Stored data

↓

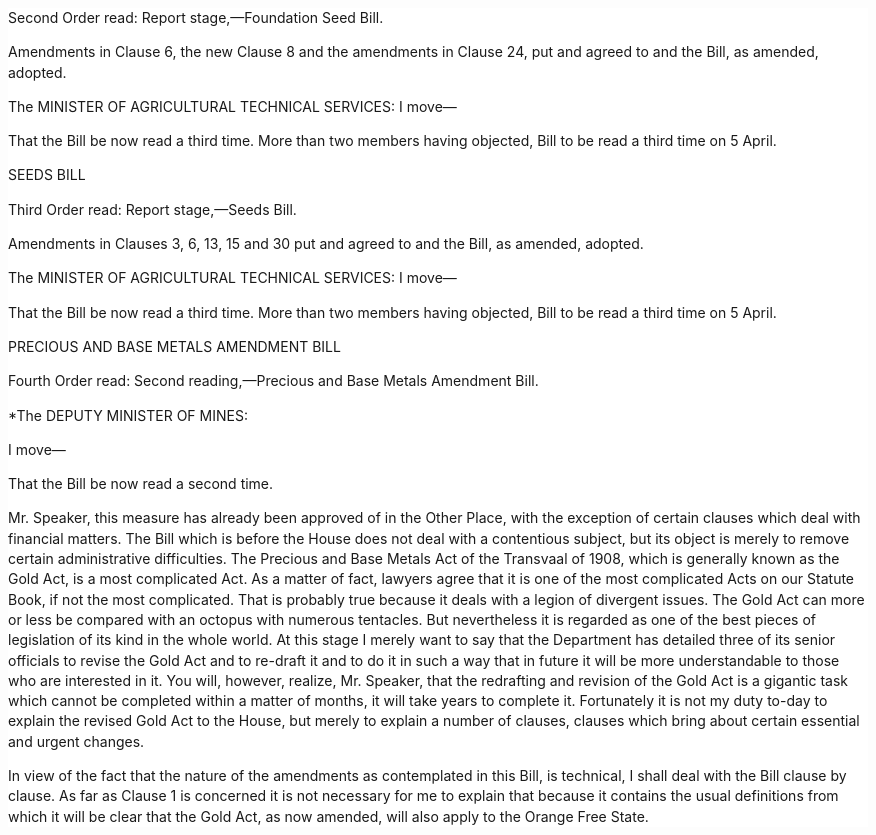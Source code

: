 <p>Second Order read: Report stage,&#x2014;Foundation Seed Bill.</p>

<p>Amendments in Clause 6, the new Clause 8 and the amendments in Clause 24, put and agreed to and the Bill, as amended, adopted.</p>

<p>The MINISTER OF AGRICULTURAL TECHNICAL SERVICES: I move&#x2014;</p>

<p>That the Bill be now read a third time. More than two members having objected, Bill to be read a third time on 5 April.</p>

</debateSection>

<debateSection name="#opening">

<heading>SEEDS BILL</heading>

<p>Third Order read: Report stage,&#x2014;Seeds Bill.</p>

<p>Amendments in Clauses 3, 6, 13, 15 and 30 put and agreed to and the Bill, as amended, adopted.</p>

<p>The MINISTER OF AGRICULTURAL TECHNICAL SERVICES: I move&#x2014;</p>

<p>That the Bill be now read a third time. More than two members having objected, Bill to be read a third time on 5 April.</p>

</debateSection>

<debateSection name="#opening">

<heading>PRECIOUS AND BASE METALS AMENDMENT BILL</heading>

<p>Fourth Order read: Second reading,&#x2014;Precious and Base Metals Amendment Bill.</p>

<speech by="#deputy_minister_of_mines">

<from>*The <person refersTo="hansard_za">DEPUTY MINISTER OF MINES</person>:</from>

<p>I move&#x2014;</p>

<p>That the Bill be now read a second time.</p>

<p>Mr. Speaker, this measure has already been approved of in the Other Place, with the exception of certain clauses which deal with financial matters. The Bill which is before the House does not deal with a contentious subject, but its object is merely to remove certain administrative difficulties. The Precious and Base Metals Act of the Transvaal of 1908, which is generally known as the Gold Act, is a most complicated Act. As a matter of fact, lawyers agree that it is one of the most complicated Acts on our Statute Book, if not the most complicated. That is probably true because it deals with a legion of divergent issues. The Gold Act can more or less be compared with an octopus with numerous tentacles. But nevertheless it is regarded as one of the best pieces of legislation of its kind in the whole world. At this stage I merely want to say that the Department has detailed three of its senior officials to revise the Gold Act and to re-draft it and to do it in such a way that in future it will be more understandable <span class="col_3893-3894" refersTo="page_0543"/>to those who are interested in it. You will, however, realize, Mr. Speaker, that the redrafting and revision of the Gold Act is a gigantic task which cannot be completed within a matter of months, it will take years to complete it. Fortunately it is not my duty to-day to explain the revised Gold Act to the House, but merely to explain a number of clauses, clauses which bring about certain essential and urgent changes.</p>

<p>In view of the fact that the nature of the amendments as contemplated in this Bill, is technical, I shall deal with the Bill clause by clause. As far as Clause 1 is concerned it is not necessary for me to explain that because it contains the usual definitions from which it will be clear that the Gold Act, as now amended, will also apply to the Orange Free State.</p>
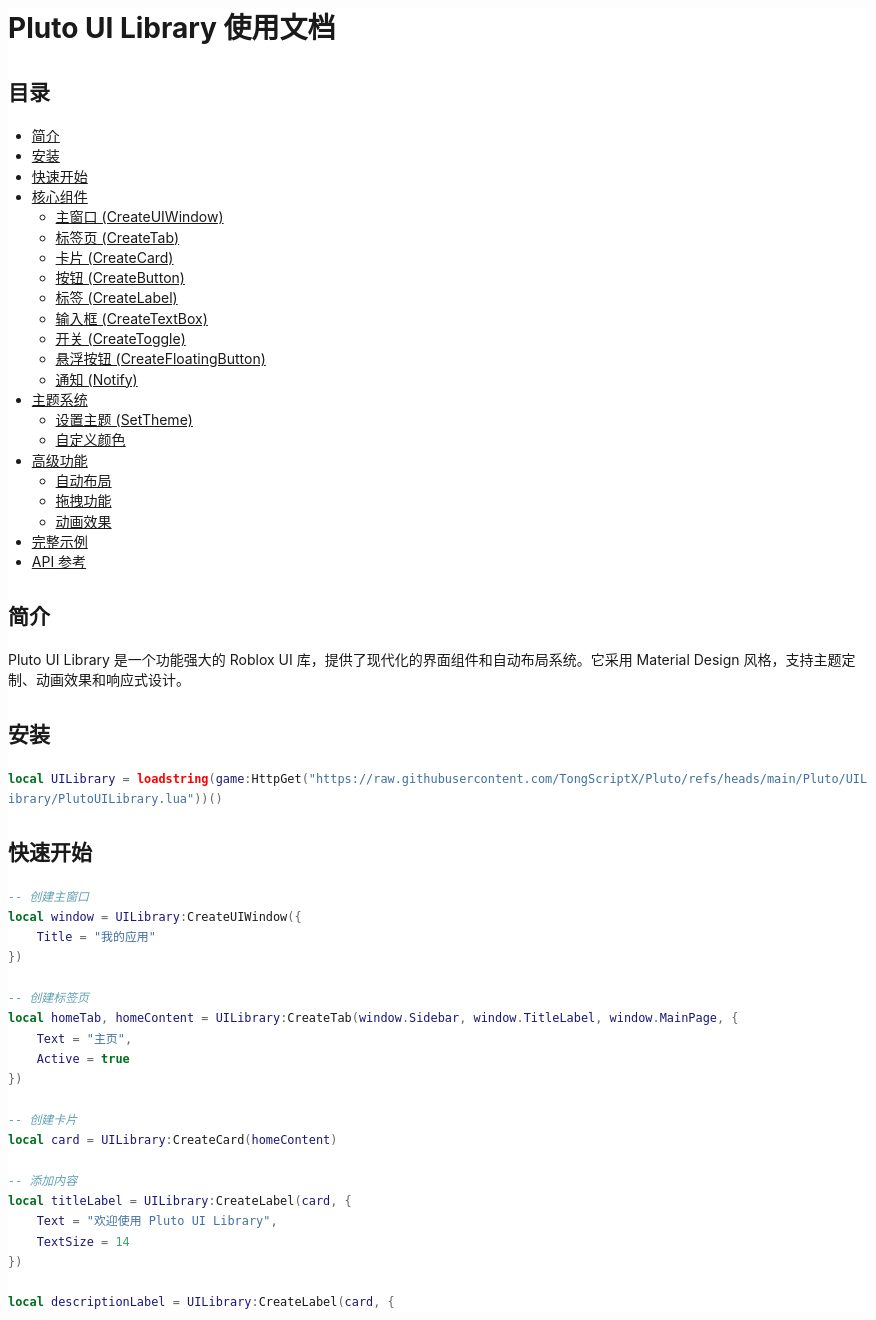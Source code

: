 # Pluto UI Library 使用文档

## 目录
- [简介](#简介)
- [安装](#安装)
- [快速开始](#快速开始)
- [核心组件](#核心组件)
  - [主窗口 (CreateUIWindow)](#主窗口-createuiwindow)
  - [标签页 (CreateTab)](#标签页-createtab)
  - [卡片 (CreateCard)](#卡片-createcard)
  - [按钮 (CreateButton)](#按钮-createbutton)
  - [标签 (CreateLabel)](#标签-createlabel)
  - [输入框 (CreateTextBox)](#输入框-createtextbox)
  - [开关 (CreateToggle)](#开关-createtoggle)
  - [悬浮按钮 (CreateFloatingButton)](#悬浮按钮-createfloatingbutton)
  - [通知 (Notify)](#通知-notify)
- [主题系统](#主题系统)
  - [设置主题 (SetTheme)](#设置主题-settheme)
  - [自定义颜色](#自定义颜色)
- [高级功能](#高级功能)
  - [自动布局](#自动布局)
  - [拖拽功能](#拖拽功能)
  - [动画效果](#动画效果)
- [完整示例](#完整示例)
- [API 参考](#api-参考)

## 简介

Pluto UI Library 是一个功能强大的 Roblox UI 库，提供了现代化的界面组件和自动布局系统。它采用 Material Design 风格，支持主题定制、动画效果和响应式设计。

## 安装
```lua
local UILibrary = loadstring(game:HttpGet("https://raw.githubusercontent.com/TongScriptX/Pluto/refs/heads/main/Pluto/UILibrary/PlutoUILibrary.lua"))()
```

## 快速开始

```lua
-- 创建主窗口
local window = UILibrary:CreateUIWindow({
    Title = "我的应用"
})

-- 创建标签页
local homeTab, homeContent = UILibrary:CreateTab(window.Sidebar, window.TitleLabel, window.MainPage, {
    Text = "主页",
    Active = true
})

-- 创建卡片
local card = UILibrary:CreateCard(homeContent)

-- 添加内容
local titleLabel = UILibrary:CreateLabel(card, {
    Text = "欢迎使用 Pluto UI Library",
    TextSize = 14
})

local descriptionLabel = UILibrary:CreateLabel(card, {
```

↑

Please reproduce the data above word for word, skipping all images.

» Answer space:
Source code

: <p>Second Order read: Report stage,&#x2014;Foundation Seed Bill.</p>

<p>Amendments in Clause 6, the new Clause 8 and the amendments in Clause 24, put and agreed to and the Bill, as amended, adopted.</p>

<p>The MINISTER OF AGRICULTURAL TECHNICAL SERVICES: I move&#x2014;</p>

<p>That the Bill be now read a third time. More than two members having objected, Bill to be read a third time on 5 April.</p>

</debateSection>

<debateSection name="#opening">

<heading>SEEDS BILL</heading>

<p>Third Order read: Report stage,&#x2014;Seeds Bill.</p>

<p>Amendments in Clauses 3, 6, 13, 15 and 30 put and agreed to and the Bill, as amended, adopted.</p>

<p>The MINISTER OF AGRICULTURAL TECHNICAL SERVICES: I move&#x2014;</p>

<p>That the Bill be now read a third time. More than two members having objected, Bill to be read a third time on 5 April.</p>

</debateSection>

<debateSection name="#opening">

<heading>PRECIOUS AND BASE METALS AMENDMENT BILL</heading>

<p>Fourth Order read: Second reading,&#x2014;Precious and Base Metals Amendment Bill.</p>

<speech by="#deputy_minister_of_mines">

<from>*The <person refersTo="hansard_za">DEPUTY MINISTER OF MINES</person>:</from>

<p>I move&#x2014;</p>

<p>That the Bill be now read a second time.</p>

<p>Mr. Speaker, this measure has already been approved of in the Other Place, with the exception of certain clauses which deal with financial matters. The Bill which is before the House does not deal with a contentious subject, but its object is merely to remove certain administrative difficulties. The Precious and Base Metals Act of the Transvaal of 1908, which is generally known as the Gold Act, is a most complicated Act. As a matter of fact, lawyers agree that it is one of the most complicated Acts on our Statute Book, if not the most complicated. That is probably true because it deals with a legion of divergent issues. The Gold Act can more or less be compared with an octopus with numerous tentacles. But nevertheless it is regarded as one of the best pieces of legislation of its kind in the whole world. At this stage I merely want to say that the Department has detailed three of its senior officials to revise the Gold Act and to re-draft it and to do it in such a way that in future it will be more understandable <span class="col_3893-3894" refersTo="page_0543"/>to those who are interested in it. You will, however, realize, Mr. Speaker, that the redrafting and revision of the Gold Act is a gigantic task which cannot be completed within a matter of months, it will take years to complete it. Fortunately it is not my duty to-day to explain the revised Gold Act to the House, but merely to explain a number of clauses, clauses which bring about certain essential and urgent changes.</p>

<p>In view of the fact that the nature of the amendments as contemplated in this Bill, is technical, I shall deal with the Bill clause by clause. As far as Clause 1 is concerned it is not necessary for me to explain that because it contains the usual definitions from which it will be clear that the Gold Act, as now amended, will also apply to the Orange Free State.</p>
Source code

: # Pluto UI Library 使用文档

## 目录
- [简介](#简介)
- [安装](#安装)
- [快速开始](#快速开始)
- [核心组件](#核心组件)
  - [主窗口 (CreateUIWindow)](#主窗口-createuiwindow)
  - [标签页 (CreateTab)](#标签页-createtab)
  - [卡片 (CreateCard)](#卡片-createcard)
  - [按钮 (CreateButton)](#按钮-createbutton)
  - [标签 (CreateLabel)](#标签-createlabel)
  - [输入框 (CreateTextBox)](#输入框-createtextbox)
  - [开关 (CreateToggle)](#开关-createtoggle)
  - [悬浮按钮 (CreateFloatingButton)](#悬浮按钮-createfloatingbutton)
  - [通知 (Notify)](#通知-notify)
- [主题系统](#主题系统)
  - [设置主题 (SetTheme)](#设置主题-settheme)
  - [自定义颜色](#自定义颜色)
- [高级功能](#高级功能)
  - [自动布局](#自动布局)
  - [拖拽功能](#拖拽功能)
  - [动画效果](#动画效果)
- [完整示例](#完整示例)
- [API 参考](#api-参考)

## 简介

Pluto UI Library 是一个功能强大的 Roblox UI 库，提供了现代化的界面组件和自动布局系统。它采用 Material Design 风格，支持主题定制、动画效果和响应式设计。

## 安装
```lua
local UILibrary = loadstring(game:HttpGet("https://raw.githubusercontent.com/TongScriptX/Pluto/refs/heads/main/Pluto/UILibrary/PlutoUILibrary.lua"))()
```

## 快速开始

```lua
-- 创建主窗口
local window = UILibrary:CreateUIWindow({
    Title = "我的应用"
})

-- 创建标签页
local homeTab, homeContent = UILibrary:CreateTab(window.Sidebar, window.TitleLabel, window.MainPage, {
    Text = "主页",
    Active = true
})

-- 创建卡片
local card = UILibrary:CreateCard(homeContent)

-- 添加内容
local titleLabel = UILibrary:CreateLabel(card, {
    Text = "欢迎使用 Pluto UI Library",
    TextSize = 14
})

local descriptionLabel = UILibrary:CreateLabel(card, {
```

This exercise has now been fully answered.